Susanne Schmidt / pbp

Arm vor Gott! – Requiem für Papst em. Benedikt XVI. in Passau

Die Predigt beim Requiem von Papst em. Benedikt XVI. im Passauer Dom (am 7.1.2023) zum Nachhören und Downloaden und unten zum Nachlesen.

Schrifttexte: 1. Lesung Sir 2,1-9, 2. Lesung Röm 8,31b-35.37-39, Evangelium Mt 11, 25-30

Liebe Schwestern und Brüder im Glauben,

die berühmteste Rede, die von Jesus in der Heiligen Schrift überliefert wird, ist die Bergpredigt. Und deren erster Satz wiederum ist überaus programmatisch, er ist ein Schlüsselsatz. Dieser erste Satz aus dem Mund Jesu in dieser Rede lautet: „Selig, die arm sind vor Gott, den ihnen gehört das Himmelreich.“ Die Älteren unter Ihnen wissen vielleicht, dass es in früheren Übersetzungen hieß: „Selig, die arm sind im Geist.“ Denn tatsächlich steht das im Griechischen auch wörtlich so da: „Selig sind die Armen im Geist, denn ihnen gehört das Himmelreich.“ Und natürlich hat man hier in neueren Texten frei, aber zutreffend übersetzt: „arm vor Gott“, weil das wörtliche Verständnis von „arm im Geist“ allzu schnell missverstanden werden könnte im Sinn von: Nur die Dummen kommen in den Himmel.

Ein brillanter Kopf

Nun kann man von unserem verstorbenen Papst Benedikt XVI viel sagen und es wird ja immer schon über ihn unfassbar viel geurteilt, kommentiert, resümiert. Aber in einem sind sich alle Kommentatoren einig, ob sie Benedikt nun gut fanden oder nicht: Einig sind sie darin, dass er ein überaus gescheiter, hochgebildeter, brillanter intellektueller Kopf war. Einer, der einem den Glauben, die Kirche, die Welt, die Gesellschaft, die Geschichte, die Kultur so erklären konnte, dass man neue Einblicke bekommen hat; dass man neu und tiefer verstanden hat, dass man Zusammenhänge sehen konnte, die einem davor nie aufgefallen waren. Das heißt, man könnte über ihn alles möglich sagen, aber nicht, dass er – wie man es vordergründig auslegen würde ­- arm war im Geist. Vielmehr war er unglaublich reich und für andere bereichernd, die sich auf die Begegnung mit ihm und seinem Denken eingelassen haben.
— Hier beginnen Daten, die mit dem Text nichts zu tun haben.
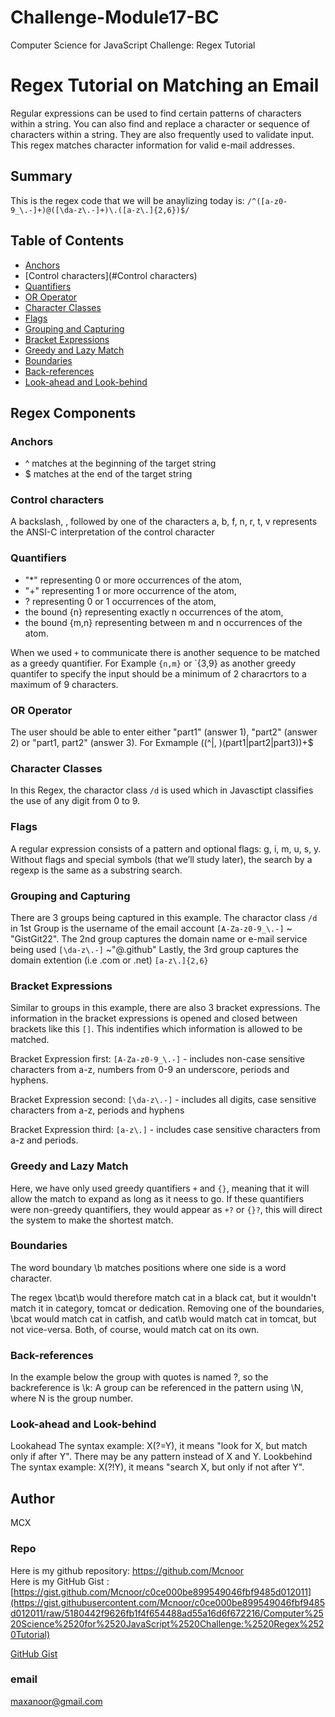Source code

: # Challenge-Module17-BC
Computer Science for JavaScript Challenge: Regex Tutorial


# Regex Tutorial on Matching an Email

Regular expressions can be used to find certain patterns of characters within a string. You can also find and replace a character or sequence of characters within a string. They are also frequently used to validate input. This regex matches character information for valid e-mail addresses.

## Summary

This is the regex code that we will be anaylizing today is: `/^([a-z0-9_\.-]+)@([\da-z\.-]+)\.([a-z\.]{2,6})$/`

## Table of Contents

- [Anchors](#anchors)
- [Control characters](#Control characters)
- [Quantifiers](#quantifiers)
- [OR Operator](#or-operator)
- [Character Classes](#character-classes)
- [Flags](#flags)
- [Grouping and Capturing](#grouping-and-capturing)
- [Bracket Expressions](#bracket-expressions)
- [Greedy and Lazy Match](#greedy-and-lazy-match)
- [Boundaries](#boundaries)
- [Back-references](#back-references)
- [Look-ahead and Look-behind](#look-ahead-and-look-behind)

## Regex Components

### Anchors
- ^ matches at the beginning of the target string
- $ matches at the end of the target string

### Control characters

A backslash, \, followed by one of the characters a, b, f, n, r, t, v represents the ANSI-C interpretation of the control character

### Quantifiers
 - "*"   representing 0 or more occurrences of the atom,
 - "+"   representing 1 or more occurrence of the atom,
 - ?   representing 0 or 1 occurrences of the atom,
 - the bound {n}   representing exactly n occurrences of the atom,
 - the bound {m,n}   representing between m and n occurrences of the atom.

When we used `+` to communicate there is another sequence to be matched as a greedy quantifier. For Example `{n,m}` or `{3,9} as another greedy quantifer to specify the input should be a minimum of 2 characrtors to a maximum of 9 characters.

### OR Operator
The user should be able to enter either "part1" (answer 1), "part2" (answer 2) or "part1, part2" (answer 3). For Exmample ((^|, )(part1|part2|part3))+$

### Character Classes
In this Regex, the charactor class `/d` is used which in Javasctipt classifies the use of any digit from 0 to 9.

### Flags
A regular expression consists of a pattern and optional flags: g, i, m, u, s, y.
Without flags and special symbols (that we’ll study later), the search by a regexp is the same as a substring search.

### Grouping and Capturing
There are 3 groups being captured in this example. The charactor class `/d` in 1st Group is the username of the email account `[A-Za-z0-9_\.-]` ~ "GistGit22". The 2nd group captures the domain name or e-mail service being used `[\da-z\.-]` ~"@.github" Lastly, the 3rd group captures the domain extention (i.e .com or .net) `[a-z\.]{2,6}`

### Bracket Expressions
Similar to groups in this example, there are also 3 bracket expressions. The information in the bracket expressions is opened and closed between brackets like this `[]`. This indentifies which information is allowed to be matched.

Bracket Expression first: `[A-Za-z0-9_\.-]` - includes non-case sensitive characters from a-z, numbers from 0-9 an underscore, periods and hyphens.

Bracket Expression second: `[\da-z\.-]`   - includes all digits, case sensitive characters from a-z, periods and hyphens

Bracket Expression third: `[a-z\.]`      - includes case sensitive characters from a-z and periods.

### Greedy and Lazy Match
Here, we have only used greedy quantifiers `+` and `{}`, meaning that it will allow the match to expand as long as it neess to go. If these quantifiers were non-greedy quantifiers, they would appear as `+?` or `{}?`, this will direct the system to make the shortest match.

### Boundaries
The word boundary \b matches positions where one side is a word character. 

The regex \bcat\b would therefore match cat in a black cat, but it wouldn't match it in category, tomcat or dedication. Removing one of the boundaries, \bcat would match cat in catfish, and cat\b would match cat in tomcat, but not vice-versa. Both, of course, would match cat on its own.

### Back-references
In the example below the group with quotes is named ?<quote>, so the backreference is \k<quote>:
A group can be referenced in the pattern using \N, where N is the group number.

### Look-ahead and Look-behind
Lookahead The syntax example: X(?=Y), it means "look for X, but match only if after Y". There may be any pattern instead of X and Y.
Lookbehind The syntax example: X(?!Y), it means "search X, but only if not after Y".

## Author

MCX

### Repo

Here is my github repository: https://github.com/Mcnoor <br>
Here is my GitHub Gist :[https://gist.github.com/Mcnoor/c0ce000be899549046fbf9485d012011](https://gist.githubusercontent.com/Mcnoor/c0ce000be899549046fbf9485d012011/raw/5180442f9626fb1f4f654488ad55a16d6f672216/Computer%2520Science%2520for%2520JavaScript%2520Challenge:%2520Regex%2520Tutorial)

[GitHub Gist](https://gist.githubusercontent.com/Mcnoor/c0ce000be899549046fbf9485d012011/raw/5180442f9626fb1f4f654488ad55a16d6f672216/Computer%2520Science%2520for%2520JavaScript%2520Challenge:%2520Regex%2520Tutorial)

### email

maxanoor@gmail.com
Am Verhältnis zu Jesus entscheidet sich alles

Wir müssen also tiefer graben, um zu verstehen, welche Form geistiger Armut gemeint sein könnte, wenn es sich nicht einfach um die schlichte Alternative von gescheit oder dumm handeln kann. Die neuere Übersetzung, die statt „arm im Geist“ nun „arm vor Gott“ sagt, gibt einen wesentlichen Hinweis. Schauen wir auf das Evangelium, dass wir für dieses Requiem ausgewählt und eben gehört haben. Zunächst der Kontext dazu bei Matthäus: Vor der Stelle, die uns eben vorgetragen wurde, macht Jesus im Matthäus-Evangelium einzelnen Städten Vorwürfe, nämlich Chorazin, Betsaida und Kafarnaum. In Kafarnaum hatte er gewohnt, die anderen beiden waren sehr benachbart und in diesen Städten hatte er offensichtlich Wunder gewirkt, also vor allem Menschen geheilt und Dämonen ausgetrieben. Aber ganz offenbar haben sich die Menschen in den Städten nicht bekehrt, geschweige denn jeweils die ganze Stadt. Und Jesus kündigt den Orten Schlimmes für das Endgericht an. Der Herr macht hier einmal mehr deutlich: Im Glauben geht es um etwas. Denn wenn Jesus der ist, den uns der Glaube zeigt, nämlich der ewige Logos, das Wort des Vaters, der Sinn von allem, in dem alles geschaffen ist– wenn das so ist, dann ist es nicht gleichgültig, wie wir uns zu ihm verhalten. Vielmehr sagt die Schrift hier und an vielen Orten, dass sich letztlich sogar das Schicksal der Welt und jedes einzelnen Menschen am Verhältnis zu ihm, zu Jesus, entscheidet.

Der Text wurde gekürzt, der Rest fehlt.